*** Opening GIVEN DATA ***

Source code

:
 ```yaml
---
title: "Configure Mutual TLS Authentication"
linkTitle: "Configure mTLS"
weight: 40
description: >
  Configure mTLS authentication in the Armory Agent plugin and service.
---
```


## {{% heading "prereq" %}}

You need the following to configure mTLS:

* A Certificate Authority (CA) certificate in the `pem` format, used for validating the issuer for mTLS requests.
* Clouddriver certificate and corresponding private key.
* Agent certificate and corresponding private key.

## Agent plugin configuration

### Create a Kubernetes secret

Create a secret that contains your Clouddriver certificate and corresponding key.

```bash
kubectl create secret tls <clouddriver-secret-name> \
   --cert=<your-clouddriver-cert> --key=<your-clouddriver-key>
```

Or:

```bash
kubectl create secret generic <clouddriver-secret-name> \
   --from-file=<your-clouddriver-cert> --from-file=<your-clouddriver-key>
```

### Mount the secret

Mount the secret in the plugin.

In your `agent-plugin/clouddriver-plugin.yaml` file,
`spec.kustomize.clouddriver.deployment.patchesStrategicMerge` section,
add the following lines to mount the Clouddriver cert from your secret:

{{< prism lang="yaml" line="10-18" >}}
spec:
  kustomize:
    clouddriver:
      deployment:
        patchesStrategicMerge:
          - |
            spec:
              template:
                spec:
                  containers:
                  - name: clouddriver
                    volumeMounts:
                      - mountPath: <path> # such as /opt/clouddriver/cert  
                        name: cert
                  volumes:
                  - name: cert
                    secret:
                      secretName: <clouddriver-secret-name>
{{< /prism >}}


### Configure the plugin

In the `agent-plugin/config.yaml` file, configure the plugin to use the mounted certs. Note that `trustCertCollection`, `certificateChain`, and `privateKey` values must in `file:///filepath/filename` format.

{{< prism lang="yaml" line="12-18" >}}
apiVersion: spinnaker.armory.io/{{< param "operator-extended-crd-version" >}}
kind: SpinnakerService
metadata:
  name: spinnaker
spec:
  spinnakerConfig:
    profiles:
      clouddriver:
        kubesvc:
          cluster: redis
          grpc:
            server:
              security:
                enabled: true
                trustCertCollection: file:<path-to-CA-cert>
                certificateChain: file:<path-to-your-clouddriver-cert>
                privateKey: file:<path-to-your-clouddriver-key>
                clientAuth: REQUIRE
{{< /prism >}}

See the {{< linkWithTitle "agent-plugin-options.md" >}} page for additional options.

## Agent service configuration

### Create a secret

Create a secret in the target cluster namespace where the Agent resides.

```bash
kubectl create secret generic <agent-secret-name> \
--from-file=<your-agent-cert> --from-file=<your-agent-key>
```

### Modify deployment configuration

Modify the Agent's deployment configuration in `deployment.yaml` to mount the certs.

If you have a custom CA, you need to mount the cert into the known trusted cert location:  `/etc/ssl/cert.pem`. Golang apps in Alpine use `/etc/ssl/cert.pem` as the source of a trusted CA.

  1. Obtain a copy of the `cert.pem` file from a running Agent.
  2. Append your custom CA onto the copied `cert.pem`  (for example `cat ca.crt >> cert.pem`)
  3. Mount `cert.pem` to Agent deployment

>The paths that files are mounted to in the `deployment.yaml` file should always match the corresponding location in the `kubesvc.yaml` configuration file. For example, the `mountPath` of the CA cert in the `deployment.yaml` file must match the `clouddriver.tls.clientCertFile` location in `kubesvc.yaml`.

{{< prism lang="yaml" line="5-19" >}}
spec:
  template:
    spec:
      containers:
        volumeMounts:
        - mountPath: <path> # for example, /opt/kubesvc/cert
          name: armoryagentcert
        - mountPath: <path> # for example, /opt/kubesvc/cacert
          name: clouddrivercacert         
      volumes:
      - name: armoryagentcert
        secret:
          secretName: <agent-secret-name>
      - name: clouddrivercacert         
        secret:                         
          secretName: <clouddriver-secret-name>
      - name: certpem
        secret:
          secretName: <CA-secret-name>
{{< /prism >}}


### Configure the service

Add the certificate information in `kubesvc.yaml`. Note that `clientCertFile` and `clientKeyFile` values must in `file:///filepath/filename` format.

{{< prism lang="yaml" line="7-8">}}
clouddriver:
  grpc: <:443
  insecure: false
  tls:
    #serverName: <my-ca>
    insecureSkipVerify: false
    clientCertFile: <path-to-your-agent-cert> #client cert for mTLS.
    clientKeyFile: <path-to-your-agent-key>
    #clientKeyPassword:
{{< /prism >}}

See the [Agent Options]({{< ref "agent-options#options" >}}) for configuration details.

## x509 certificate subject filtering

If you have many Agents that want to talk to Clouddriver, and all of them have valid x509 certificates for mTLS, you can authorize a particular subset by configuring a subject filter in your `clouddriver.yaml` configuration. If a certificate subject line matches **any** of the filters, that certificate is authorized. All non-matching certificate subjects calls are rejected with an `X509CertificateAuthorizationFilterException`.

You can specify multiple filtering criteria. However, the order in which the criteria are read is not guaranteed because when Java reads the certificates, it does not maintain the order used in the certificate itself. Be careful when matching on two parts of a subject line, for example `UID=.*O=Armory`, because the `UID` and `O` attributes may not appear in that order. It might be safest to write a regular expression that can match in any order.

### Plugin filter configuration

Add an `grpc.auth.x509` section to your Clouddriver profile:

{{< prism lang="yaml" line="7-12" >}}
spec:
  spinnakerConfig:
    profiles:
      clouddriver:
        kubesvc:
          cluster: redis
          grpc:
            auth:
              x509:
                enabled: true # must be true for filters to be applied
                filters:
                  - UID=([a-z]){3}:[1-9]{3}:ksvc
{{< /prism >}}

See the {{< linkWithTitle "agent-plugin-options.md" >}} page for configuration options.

*** Closing GIVEN DATA ***

TASK REQUIREMENTS - Keeping each line exactly as it is, retype all of the data.

SOLVED PROBLEM -
Source code

:
 ```yaml
---
title: "Configure Mutual TLS Authentication"
linkTitle: "Configure mTLS"
weight: 40
description: >
  Configure mTLS authentication in the Armory Agent plugin and service.
---
```


## {{% heading "prereq" %}}

You need the following to configure mTLS:

* A Certificate Authority (CA) certificate in the `pem` format, used for validating the issuer for mTLS requests.
* Clouddriver certificate and corresponding private key.
* Agent certificate and corresponding private key.

## Agent plugin configuration

### Create a Kubernetes secret

Create a secret that contains your Clouddriver certificate and corresponding key.

```bash
kubectl create secret tls <clouddriver-secret-name> \
   --cert=<your-clouddriver-cert> --key=<your-clouddriver-key>
```

Or:

```bash
kubectl create secret generic <clouddriver-secret-name> \
   --from-file=<your-clouddriver-cert> --from-file=<your-clouddriver-key>
```

### Mount the secret

Mount the secret in the plugin.

In your `agent-plugin/clouddriver-plugin.yaml` file,
`spec.kustomize.clouddriver.deployment.patchesStrategicMerge` section,
add the following lines to mount the Clouddriver cert from your secret:

{{< prism lang="yaml" line="10-18" >}}
spec:
  kustomize:
    clouddriver:
      deployment:
        patchesStrategicMerge:
          - |
            spec:
              template:
                spec:
                  containers:
                  - name: clouddriver
                    volumeMounts:
                      - mountPath: <path> # such as /opt/clouddriver/cert  
                        name: cert
                  volumes:
                  - name: cert
                    secret:
                      secretName: <clouddriver-secret-name>
{{< /prism >}}


### Configure the plugin

In the `agent-plugin/config.yaml` file, configure the plugin to use the mounted certs. Note that `trustCertCollection`, `certificateChain`, and `privateKey` values must in `file:///filepath/filename` format.

{{< prism lang="yaml" line="12-18" >}}
apiVersion: spinnaker.armory.io/{{< param "operator-extended-crd-version" >}}
kind: SpinnakerService
metadata:
  name: spinnaker
spec:
  spinnakerConfig:
    profiles:
      clouddriver:
        kubesvc:
          cluster: redis
          grpc:
            server:
              security:
                enabled: true
                trustCertCollection: file:<path-to-CA-cert>
                certificateChain: file:<path-to-your-clouddriver-cert>
                privateKey: file:<path-to-your-clouddriver-key>
                clientAuth: REQUIRE
{{< /prism >}}

See the {{< linkWithTitle "agent-plugin-options.md" >}} page for additional options.

## Agent service configuration

### Create a secret

Create a secret in the target cluster namespace where the Agent resides.

```bash
kubectl create secret generic <agent-secret-name> \
--from-file=<your-agent-cert> --from-file=<your-agent-key>
```

### Modify deployment configuration

Modify the Agent's deployment configuration in `deployment.yaml` to mount the certs.

If you have a custom CA, you need to mount the cert into the known trusted cert location:  `/etc/ssl/cert.pem`. Golang apps in Alpine use `/etc/ssl/cert.pem` as the source of a trusted CA.

  1. Obtain a copy of the `cert.pem` file from a running Agent.
  2. Append your custom CA onto the copied `cert.pem`  (for example `cat ca.crt >> cert.pem`)
  3. Mount `cert.pem` to Agent deployment

>The paths that files are mounted to in the `deployment.yaml` file should always match the corresponding location in the `kubesvc.yaml` configuration file. For example, the `mountPath` of the CA cert in the `deployment.yaml` file must match the `clouddriver.tls.clientCertFile` location in `kubesvc.yaml`.

{{< prism lang="yaml" line="5-19" >}}
spec:
  template:
    spec:
      containers:
        volumeMounts:
        - mountPath: <path> # for example, /opt/kubesvc/cert
          name: armoryagentcert
        - mountPath: <path> # for example, /opt/kubesvc/cacert
          name: clouddrivercacert         
      volumes:
      - name: armoryagentcert
        secret:
          secretName: <agent-secret-name>
      - name: clouddrivercacert         
        secret:                         
          secretName: <clouddriver-secret-name>
      - name: certpem
        secret:
          secretName: <CA-secret-name>
{{< /prism >}}


### Configure the service

Add the certificate information in `kubesvc.yaml`. Note that `clientCertFile` and `clientKeyFile` values must in `file:///filepath/filename` format.

{{< prism lang="yaml" line="7-8">}}
clouddriver:
  grpc: <:443
  insecure: false
  tls:
    #serverName: <my-ca>
    insecureSkipVerify: false
    clientCertFile: <path-to-your-agent-cert> #client cert for mTLS.
    clientKeyFile: <path-to-your-agent-key>
    #clientKeyPassword:
{{< /prism >}}

See the [Agent Options]({{< ref "agent-options#options" >}}) for configuration details.

## x509 certificate subject filtering

If you have many Agents that want to talk to Clouddriver, and all of them have valid x509 certificates for mTLS, you can authorize a particular subset by configuring a subject filter in your `clouddriver.yaml` configuration. If a certificate subject line matches **any** of the filters, that certificate is authorized. All non-matching certificate subjects calls are rejected with an `X509CertificateAuthorizationFilterException`.

You can specify multiple filtering criteria. However, the order in which the criteria are read is not guaranteed because when Java reads the certificates, it does not maintain the order used in the certificate itself. Be careful when matching on two parts of a subject line, for example `UID=.*O=Armory`, because the `UID` and `O` attributes may not appear in that order. It might be safest to write a regular expression that can match in any order.

### Plugin filter configuration

Add an `grpc.auth.x509` section to your Clouddriver profile:

{{< prism lang="yaml" line="7-12" >}}
spec:
  spinnakerConfig:
    profiles:
      clouddriver:
        kubesvc:
          cluster: redis
          grpc:
            auth:
              x509:
                enabled: true # must be true for filters to be applied
                filters:
                  - UID=([a-z]){3}:[1-9]{3}:ksvc
{{< /prism >}}

See the {{< linkWithTitle "agent-plugin-options.md" >}} page for configuration options.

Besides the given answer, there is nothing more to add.